Я с удивлением наблюдал за этим необычайным представлением, гадая, для чего ему понадобилось преследовать и загонять несчастное создание. Так мы втроем постепенно приближались к комнате с прелестными девицами и, подойдя ближе, я увидал, что дверь была, как и ранее, открыта настежь, девицы же по-прежнему услаждали взор чудесной красотой. От этого приятного созерцания меня отвлек мой товарищ, каковой принялся теперь еще безжалостней колотить дикую свинью, так что воздух наполнился горестным визгом, и тот, смешиваясь с криками Исава, порождал превеликий шум, какого остров доселе не слыхивал. Я бросил взгляд на отворенную дверь и догадался, что собирался сделать Исав.

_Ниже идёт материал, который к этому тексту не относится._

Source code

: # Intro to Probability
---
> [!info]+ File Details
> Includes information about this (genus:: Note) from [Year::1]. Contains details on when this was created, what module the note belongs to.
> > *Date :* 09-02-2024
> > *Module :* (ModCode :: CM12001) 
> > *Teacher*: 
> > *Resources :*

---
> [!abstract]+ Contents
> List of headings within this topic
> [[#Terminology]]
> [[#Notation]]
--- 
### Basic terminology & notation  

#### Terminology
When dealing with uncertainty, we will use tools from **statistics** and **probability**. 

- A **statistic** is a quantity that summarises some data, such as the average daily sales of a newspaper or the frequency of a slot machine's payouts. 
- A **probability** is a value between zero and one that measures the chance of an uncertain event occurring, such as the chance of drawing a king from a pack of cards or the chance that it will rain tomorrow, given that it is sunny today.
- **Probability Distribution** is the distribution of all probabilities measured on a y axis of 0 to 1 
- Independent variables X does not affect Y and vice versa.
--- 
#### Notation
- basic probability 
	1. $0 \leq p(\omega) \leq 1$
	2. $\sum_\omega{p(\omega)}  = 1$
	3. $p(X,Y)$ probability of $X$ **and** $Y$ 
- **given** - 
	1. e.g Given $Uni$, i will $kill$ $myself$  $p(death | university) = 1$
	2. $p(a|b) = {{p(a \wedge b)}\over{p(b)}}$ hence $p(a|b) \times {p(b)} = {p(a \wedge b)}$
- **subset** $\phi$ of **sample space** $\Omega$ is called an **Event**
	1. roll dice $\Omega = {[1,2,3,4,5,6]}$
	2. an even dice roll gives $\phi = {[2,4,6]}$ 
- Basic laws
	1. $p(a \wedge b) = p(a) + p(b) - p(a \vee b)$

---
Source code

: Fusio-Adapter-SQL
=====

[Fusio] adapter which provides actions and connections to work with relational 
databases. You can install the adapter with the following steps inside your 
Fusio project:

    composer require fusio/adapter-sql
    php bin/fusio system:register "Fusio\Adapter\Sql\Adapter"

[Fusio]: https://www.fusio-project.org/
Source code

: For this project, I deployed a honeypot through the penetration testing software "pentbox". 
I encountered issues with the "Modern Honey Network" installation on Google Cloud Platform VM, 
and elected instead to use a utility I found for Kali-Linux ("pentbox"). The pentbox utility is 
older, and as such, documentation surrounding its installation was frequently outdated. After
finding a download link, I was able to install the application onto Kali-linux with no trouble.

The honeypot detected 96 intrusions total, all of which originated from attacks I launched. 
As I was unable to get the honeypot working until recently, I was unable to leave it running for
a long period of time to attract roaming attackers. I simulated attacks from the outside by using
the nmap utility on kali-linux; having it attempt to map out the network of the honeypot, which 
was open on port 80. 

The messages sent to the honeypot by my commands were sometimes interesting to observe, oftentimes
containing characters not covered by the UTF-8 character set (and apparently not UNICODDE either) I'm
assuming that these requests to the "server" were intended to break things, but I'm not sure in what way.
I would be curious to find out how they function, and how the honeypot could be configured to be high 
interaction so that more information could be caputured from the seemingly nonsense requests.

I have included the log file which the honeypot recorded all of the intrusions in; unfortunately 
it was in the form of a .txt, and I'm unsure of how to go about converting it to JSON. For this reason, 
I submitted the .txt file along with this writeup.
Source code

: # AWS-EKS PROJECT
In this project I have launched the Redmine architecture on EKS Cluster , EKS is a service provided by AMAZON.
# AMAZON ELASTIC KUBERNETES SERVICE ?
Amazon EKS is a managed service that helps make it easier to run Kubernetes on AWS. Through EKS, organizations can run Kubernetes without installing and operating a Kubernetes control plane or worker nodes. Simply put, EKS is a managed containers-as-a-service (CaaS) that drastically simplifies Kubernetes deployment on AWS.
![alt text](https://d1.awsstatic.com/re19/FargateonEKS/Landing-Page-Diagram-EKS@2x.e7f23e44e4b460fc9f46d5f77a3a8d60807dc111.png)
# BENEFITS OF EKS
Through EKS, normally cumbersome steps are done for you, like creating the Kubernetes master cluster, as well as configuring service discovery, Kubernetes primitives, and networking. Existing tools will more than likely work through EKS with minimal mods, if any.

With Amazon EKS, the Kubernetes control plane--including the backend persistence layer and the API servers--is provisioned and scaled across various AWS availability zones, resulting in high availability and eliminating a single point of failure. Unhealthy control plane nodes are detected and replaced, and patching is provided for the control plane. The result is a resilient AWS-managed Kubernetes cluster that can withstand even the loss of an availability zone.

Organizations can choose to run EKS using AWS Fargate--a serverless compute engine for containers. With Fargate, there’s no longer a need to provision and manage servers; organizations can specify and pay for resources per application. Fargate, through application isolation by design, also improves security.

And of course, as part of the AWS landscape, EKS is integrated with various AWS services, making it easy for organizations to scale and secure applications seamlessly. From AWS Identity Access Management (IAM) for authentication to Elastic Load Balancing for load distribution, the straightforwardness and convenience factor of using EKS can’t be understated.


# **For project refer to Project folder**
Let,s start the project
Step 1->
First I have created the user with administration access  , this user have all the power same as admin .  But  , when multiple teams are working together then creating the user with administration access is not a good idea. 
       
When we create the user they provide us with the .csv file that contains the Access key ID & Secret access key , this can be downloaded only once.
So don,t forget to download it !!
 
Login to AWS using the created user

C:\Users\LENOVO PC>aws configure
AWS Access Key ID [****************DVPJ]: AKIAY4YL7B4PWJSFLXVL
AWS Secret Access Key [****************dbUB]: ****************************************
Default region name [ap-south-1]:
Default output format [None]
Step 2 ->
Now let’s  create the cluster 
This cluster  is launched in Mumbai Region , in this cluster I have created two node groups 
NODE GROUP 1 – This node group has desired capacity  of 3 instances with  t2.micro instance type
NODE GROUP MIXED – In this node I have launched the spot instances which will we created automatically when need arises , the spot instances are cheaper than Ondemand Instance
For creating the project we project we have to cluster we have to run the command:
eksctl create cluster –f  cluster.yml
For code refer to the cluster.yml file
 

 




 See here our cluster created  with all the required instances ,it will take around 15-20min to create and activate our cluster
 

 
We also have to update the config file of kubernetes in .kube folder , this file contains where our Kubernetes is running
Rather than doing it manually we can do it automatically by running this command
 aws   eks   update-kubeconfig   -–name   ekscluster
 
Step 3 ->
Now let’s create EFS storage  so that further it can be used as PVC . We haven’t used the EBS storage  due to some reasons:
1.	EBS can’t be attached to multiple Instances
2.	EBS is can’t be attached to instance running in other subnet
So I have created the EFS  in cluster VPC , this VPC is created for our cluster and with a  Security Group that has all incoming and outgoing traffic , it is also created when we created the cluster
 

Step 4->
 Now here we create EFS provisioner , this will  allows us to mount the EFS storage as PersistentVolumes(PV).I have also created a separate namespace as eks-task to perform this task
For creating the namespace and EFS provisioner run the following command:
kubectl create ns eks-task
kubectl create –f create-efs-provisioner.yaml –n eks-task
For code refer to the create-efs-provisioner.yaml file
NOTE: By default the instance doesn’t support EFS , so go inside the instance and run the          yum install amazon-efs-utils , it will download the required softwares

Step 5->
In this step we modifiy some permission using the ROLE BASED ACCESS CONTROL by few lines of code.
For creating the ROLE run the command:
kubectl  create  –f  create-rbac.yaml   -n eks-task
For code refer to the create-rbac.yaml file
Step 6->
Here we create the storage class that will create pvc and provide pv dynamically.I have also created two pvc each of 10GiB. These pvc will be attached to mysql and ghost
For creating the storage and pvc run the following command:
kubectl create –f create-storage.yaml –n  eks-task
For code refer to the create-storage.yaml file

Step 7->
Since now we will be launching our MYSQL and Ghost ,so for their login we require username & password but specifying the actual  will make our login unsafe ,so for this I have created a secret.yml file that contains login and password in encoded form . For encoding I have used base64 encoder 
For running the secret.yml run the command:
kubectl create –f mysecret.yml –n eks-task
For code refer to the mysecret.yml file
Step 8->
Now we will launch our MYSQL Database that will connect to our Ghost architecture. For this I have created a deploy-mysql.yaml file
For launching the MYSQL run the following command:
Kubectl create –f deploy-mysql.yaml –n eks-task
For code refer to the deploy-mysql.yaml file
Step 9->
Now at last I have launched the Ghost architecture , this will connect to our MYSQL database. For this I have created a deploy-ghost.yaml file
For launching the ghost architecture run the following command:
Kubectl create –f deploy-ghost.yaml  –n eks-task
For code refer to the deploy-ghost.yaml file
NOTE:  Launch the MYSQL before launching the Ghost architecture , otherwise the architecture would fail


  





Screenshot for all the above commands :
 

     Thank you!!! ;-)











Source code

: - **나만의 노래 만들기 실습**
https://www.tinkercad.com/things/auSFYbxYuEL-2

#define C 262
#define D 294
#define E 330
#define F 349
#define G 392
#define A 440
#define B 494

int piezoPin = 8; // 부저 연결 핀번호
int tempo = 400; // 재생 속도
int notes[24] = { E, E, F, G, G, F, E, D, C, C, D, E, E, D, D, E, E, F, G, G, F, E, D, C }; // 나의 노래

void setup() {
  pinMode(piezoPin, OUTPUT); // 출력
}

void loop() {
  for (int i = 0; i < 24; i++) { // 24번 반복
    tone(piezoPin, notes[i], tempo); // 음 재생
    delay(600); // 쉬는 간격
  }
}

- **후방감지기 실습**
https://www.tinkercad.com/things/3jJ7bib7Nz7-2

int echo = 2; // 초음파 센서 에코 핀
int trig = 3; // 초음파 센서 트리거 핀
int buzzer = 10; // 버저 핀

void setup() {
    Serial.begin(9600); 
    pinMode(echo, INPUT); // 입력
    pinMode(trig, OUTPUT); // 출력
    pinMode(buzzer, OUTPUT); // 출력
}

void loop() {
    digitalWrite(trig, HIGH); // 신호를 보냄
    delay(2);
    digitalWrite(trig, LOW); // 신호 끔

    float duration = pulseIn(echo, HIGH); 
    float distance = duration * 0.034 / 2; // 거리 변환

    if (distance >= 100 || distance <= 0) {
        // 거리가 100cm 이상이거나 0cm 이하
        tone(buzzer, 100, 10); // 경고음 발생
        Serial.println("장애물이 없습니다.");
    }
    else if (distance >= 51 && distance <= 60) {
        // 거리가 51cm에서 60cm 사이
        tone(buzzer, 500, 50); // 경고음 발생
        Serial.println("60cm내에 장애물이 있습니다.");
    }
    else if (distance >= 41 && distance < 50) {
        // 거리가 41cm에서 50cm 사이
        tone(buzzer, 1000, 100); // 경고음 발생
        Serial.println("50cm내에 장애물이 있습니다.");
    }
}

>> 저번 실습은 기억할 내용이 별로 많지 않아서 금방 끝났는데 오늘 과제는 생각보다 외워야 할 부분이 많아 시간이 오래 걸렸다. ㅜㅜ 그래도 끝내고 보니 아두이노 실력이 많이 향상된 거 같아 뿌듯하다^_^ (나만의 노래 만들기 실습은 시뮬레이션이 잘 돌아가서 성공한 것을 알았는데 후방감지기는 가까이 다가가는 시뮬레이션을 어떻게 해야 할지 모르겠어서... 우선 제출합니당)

Последним ударом он заставил дикую свинью, вконец обезумевшую от страха и боли, перескочить через порог палаты, и затем я увидал, что за участь ждала меня, ежели я оказался бы достаточно глуп и тороплив и в порыве сильного искушения вошел в тот дом. Дикая свинья устремилась навстречу своей судьбе, навстречу самой ужасной и беспощадной гибели, каковая постигала когда-либо человека или зверя. Одно мгновение она постояла внутри, не зная, куда повернуть и косясь пугливым взглядом через плечо на своего жестокого преследователя; и затем, со звуком, подобным скрежету тысячи голодным зубов, с потолка на пол чертога обрушились бесчисленные острые копья; они падали отвесно с великим грохотом и лязгом, впиваясь металлическими наконечниками в каменные плиты пола. На каждый квадратный фут пола пришлось не менее трех остро заточенных железных копий; снова оглядев чертог, я увидал, что он был теперь от стены до стены перегорожен древками, торчавшими густо, как деревья в лесной чаще. С восемнадцать тех копий пронзили дикую свинью с такой быстротой и силой, что она испустила дух, продолжая стоять на четырех ногах и истекая кровью. Прекрасные девицы не пошевелились и ни единым жестом не выразили ужас или радость; они стояли безмолвно и ничуть не пострадали, огороженные, точно решеткой, железными копьями.